One day, when the geriatrics are no longer in control of media companies (IE someone that knows and understands how to use the internet effectively) someone will release a kodi and yatse like interface that has legit streaming/caching options (cache locally for offline viewing) and they will make many a dollar. Ohh and did i mention this genius also got rid of regional release windows with a one stop shop for all.
One can dream eh?
Actually itunes is basically steam for tv shows, ala cart menu, seasons or individual eps. It’s in $aud as well.
It’s about 6 – 12 months behind tho right (In line with bluray releases), not that netflix is much better. It’s also limited to apple devices (correct me if im wrong).

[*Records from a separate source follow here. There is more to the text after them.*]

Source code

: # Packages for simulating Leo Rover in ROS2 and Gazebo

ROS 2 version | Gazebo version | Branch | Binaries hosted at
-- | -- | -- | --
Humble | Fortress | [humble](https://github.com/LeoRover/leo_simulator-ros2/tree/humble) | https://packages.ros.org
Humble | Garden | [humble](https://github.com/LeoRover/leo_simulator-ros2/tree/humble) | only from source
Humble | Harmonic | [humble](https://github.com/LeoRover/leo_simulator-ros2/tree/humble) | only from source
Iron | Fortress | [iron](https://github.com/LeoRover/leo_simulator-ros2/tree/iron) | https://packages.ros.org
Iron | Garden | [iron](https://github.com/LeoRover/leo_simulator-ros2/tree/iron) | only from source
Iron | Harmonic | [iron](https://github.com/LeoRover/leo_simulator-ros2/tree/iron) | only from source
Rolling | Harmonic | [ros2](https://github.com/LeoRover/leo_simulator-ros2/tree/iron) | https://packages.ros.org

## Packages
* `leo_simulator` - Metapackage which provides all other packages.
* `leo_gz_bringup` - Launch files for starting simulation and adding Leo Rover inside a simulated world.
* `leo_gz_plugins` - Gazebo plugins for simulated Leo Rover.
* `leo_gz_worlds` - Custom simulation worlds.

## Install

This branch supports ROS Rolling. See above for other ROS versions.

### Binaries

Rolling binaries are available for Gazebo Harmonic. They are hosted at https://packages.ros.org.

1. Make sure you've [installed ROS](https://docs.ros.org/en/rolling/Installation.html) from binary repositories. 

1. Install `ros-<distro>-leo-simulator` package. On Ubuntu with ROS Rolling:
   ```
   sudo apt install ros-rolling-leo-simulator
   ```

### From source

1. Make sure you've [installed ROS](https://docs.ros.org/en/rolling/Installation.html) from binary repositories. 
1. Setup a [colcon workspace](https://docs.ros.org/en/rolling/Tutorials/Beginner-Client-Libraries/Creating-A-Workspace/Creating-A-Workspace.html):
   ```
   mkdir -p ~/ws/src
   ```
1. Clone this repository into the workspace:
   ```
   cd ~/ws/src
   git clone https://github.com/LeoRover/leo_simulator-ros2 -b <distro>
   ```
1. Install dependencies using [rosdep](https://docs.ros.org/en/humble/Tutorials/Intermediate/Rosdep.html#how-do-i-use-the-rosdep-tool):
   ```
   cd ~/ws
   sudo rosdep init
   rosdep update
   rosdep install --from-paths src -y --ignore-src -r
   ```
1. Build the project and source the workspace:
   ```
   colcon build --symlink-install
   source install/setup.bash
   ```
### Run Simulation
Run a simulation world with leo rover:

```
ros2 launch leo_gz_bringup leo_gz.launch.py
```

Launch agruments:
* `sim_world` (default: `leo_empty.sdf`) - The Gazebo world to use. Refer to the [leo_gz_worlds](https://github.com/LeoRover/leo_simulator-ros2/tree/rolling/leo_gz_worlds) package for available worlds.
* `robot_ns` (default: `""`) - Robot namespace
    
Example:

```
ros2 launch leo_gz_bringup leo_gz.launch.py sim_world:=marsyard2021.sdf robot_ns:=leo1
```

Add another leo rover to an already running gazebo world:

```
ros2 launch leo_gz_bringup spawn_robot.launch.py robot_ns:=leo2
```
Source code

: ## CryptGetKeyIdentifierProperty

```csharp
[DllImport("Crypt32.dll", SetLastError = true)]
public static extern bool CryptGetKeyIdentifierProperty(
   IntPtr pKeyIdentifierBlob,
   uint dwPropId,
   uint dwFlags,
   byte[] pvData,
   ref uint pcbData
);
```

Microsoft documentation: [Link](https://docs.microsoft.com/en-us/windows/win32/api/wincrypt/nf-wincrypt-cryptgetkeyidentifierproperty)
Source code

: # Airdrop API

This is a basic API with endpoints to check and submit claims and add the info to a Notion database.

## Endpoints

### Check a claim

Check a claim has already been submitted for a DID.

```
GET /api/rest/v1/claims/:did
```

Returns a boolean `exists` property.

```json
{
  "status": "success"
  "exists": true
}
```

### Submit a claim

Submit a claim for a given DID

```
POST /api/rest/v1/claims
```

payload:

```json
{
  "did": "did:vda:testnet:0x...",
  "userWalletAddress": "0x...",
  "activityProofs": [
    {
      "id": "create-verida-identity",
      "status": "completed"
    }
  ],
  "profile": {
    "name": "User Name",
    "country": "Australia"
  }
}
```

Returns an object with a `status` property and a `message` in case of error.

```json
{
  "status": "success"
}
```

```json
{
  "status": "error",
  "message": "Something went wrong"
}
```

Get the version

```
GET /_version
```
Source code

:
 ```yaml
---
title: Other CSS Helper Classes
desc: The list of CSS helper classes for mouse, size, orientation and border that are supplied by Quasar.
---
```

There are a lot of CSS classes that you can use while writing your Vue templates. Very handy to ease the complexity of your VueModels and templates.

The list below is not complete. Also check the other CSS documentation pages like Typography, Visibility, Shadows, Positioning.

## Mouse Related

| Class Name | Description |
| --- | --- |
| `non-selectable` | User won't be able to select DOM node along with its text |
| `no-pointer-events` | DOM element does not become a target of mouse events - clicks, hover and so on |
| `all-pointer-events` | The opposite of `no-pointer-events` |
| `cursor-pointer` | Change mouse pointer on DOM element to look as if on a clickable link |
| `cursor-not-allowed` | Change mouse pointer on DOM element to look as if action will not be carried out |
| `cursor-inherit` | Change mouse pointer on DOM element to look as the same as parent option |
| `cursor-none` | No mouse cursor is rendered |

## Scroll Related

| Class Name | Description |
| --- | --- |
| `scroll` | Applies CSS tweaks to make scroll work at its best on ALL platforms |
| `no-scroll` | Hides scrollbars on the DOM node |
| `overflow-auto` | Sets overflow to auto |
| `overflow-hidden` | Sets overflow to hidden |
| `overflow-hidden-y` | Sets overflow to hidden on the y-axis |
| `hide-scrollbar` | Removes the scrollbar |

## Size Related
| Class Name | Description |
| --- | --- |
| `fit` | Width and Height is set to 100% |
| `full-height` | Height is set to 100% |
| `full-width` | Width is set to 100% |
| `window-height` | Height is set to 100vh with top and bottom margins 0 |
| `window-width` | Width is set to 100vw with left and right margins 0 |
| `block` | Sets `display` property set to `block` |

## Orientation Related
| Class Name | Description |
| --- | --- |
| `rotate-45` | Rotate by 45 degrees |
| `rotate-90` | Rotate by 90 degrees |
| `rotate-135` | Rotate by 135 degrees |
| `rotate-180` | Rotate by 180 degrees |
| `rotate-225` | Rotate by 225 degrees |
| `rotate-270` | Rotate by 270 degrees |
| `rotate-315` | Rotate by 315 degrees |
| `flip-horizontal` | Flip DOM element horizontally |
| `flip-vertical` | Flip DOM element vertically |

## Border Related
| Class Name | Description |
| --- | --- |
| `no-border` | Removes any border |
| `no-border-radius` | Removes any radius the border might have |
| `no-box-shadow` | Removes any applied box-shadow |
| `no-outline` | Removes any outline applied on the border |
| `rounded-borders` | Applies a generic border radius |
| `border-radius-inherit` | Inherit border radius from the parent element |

It’s a movement in the right direction but not far enough.
I think the biggest thing that encourages piracy is that pirates have a better experience. 1080p released on the day it airs, no ads and in a highly portable format that can work with no fuss on tablet, tv or phone. We’ve seen this all before with music and mp3’s. They tried and fought so hard for DRM in their products but at the end of the day all it did was hurt consumers.
How not to do it? Ubisoft and their POS Uplay hindrance.
I bought Anno 2070 from steam – still copped effing Uplay. What does that mean? Two sets of clients, crappy servers, no offline, and server outages making a single player game be unusable. Steam is in of itself a DRM service that provides many benefits. I just coughed up $25 for Space Engineers on Early Access. I then spent another 4 hours looking up the mods available through the Workshop. Constant updates. No crap slowing down the system. Developers/publishers get paid. F**king win
yeah Uplay lost Ubi a lot of guaranteed purchases personally (Anno 2070, Settlers, most of the UbiArt stuff etc.)… meanwhile Steam as a DRM service doesn’t even always need the DRM component! – there are plenty of smaller indie games that use Steam integration for achievements and updates, but can actually run DRM-free right out of their steam directory.
I haven’t bought an Ubi game on PC in years, I got a free copy of Far Cry 4 with my video card and I still feel scammed whenever I go to play it because uPlay is so awful.
You know your service is bad when you long for Origin.
I buy an enormous amount of games that only use steamworks though.
With the great pricing that is Steam Sales and Origin’s free game on the house, I fail to see the need to pirate PC titles these days.
and if that’s not enough there’s the Humble Store/Bundles, GreenManGaming, GOG, BundleStars, Groupees, IndieGameStand, IndieGala, IndieRoyale… – it’s easier finding a game at a 50%+ discount nowadays than it is to find a reliable torrent!
Advanced warfare. I paid $89 for that because it looked cool. It wasn’t. 10 / 10 try before I buy.
Oh dear. Your soul will never fully recover.
Since both companies left the WW2 setting, I’ve always tried before purchase. Needless to say, I have not owned a CoD in quite some time.